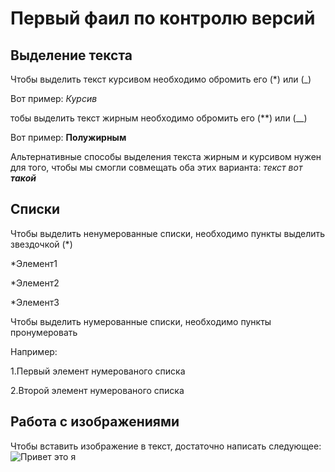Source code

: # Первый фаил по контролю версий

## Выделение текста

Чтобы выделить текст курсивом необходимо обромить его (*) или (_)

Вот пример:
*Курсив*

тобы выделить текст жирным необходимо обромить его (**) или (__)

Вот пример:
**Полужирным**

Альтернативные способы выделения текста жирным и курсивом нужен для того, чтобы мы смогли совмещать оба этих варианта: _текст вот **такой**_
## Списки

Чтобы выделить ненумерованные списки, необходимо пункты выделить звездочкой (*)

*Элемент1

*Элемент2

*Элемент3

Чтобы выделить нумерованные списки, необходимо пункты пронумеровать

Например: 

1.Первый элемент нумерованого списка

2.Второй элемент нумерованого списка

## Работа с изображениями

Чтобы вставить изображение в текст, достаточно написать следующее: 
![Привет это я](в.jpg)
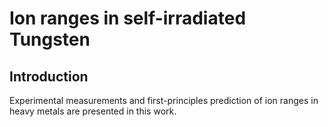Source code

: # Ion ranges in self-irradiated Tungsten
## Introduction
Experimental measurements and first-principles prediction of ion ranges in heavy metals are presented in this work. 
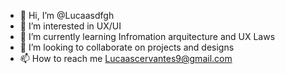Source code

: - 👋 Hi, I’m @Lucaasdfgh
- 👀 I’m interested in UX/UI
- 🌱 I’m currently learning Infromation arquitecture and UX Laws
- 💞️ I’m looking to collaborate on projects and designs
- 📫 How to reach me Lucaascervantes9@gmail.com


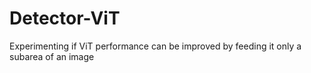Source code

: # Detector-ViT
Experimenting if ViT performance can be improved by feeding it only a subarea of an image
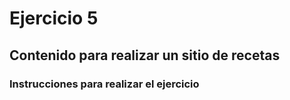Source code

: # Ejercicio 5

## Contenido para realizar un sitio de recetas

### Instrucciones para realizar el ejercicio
=====
# Task item:
From the very first line of the listing above through the line that holds "## Работа с изображениями", write out each line exactly as it stands, leaving pictures out.

# Expected answer:
Source code

: # Первый фаил по контролю версий

## Выделение текста

Чтобы выделить текст курсивом необходимо обромить его (*) или (_)

Вот пример:
*Курсив*

тобы выделить текст жирным необходимо обромить его (**) или (__)

Вот пример:
**Полужирным**

Альтернативные способы выделения текста жирным и курсивом нужен для того, чтобы мы смогли совмещать оба этих варианта: _текст вот **такой**_
## Списки

Чтобы выделить ненумерованные списки, необходимо пункты выделить звездочкой (*)

*Элемент1

*Элемент2

*Элемент3

Чтобы выделить нумерованные списки, необходимо пункты пронумеровать

Например: 

1.Первый элемент нумерованого списка

2.Второй элемент нумерованого списка

## Работа с изображениями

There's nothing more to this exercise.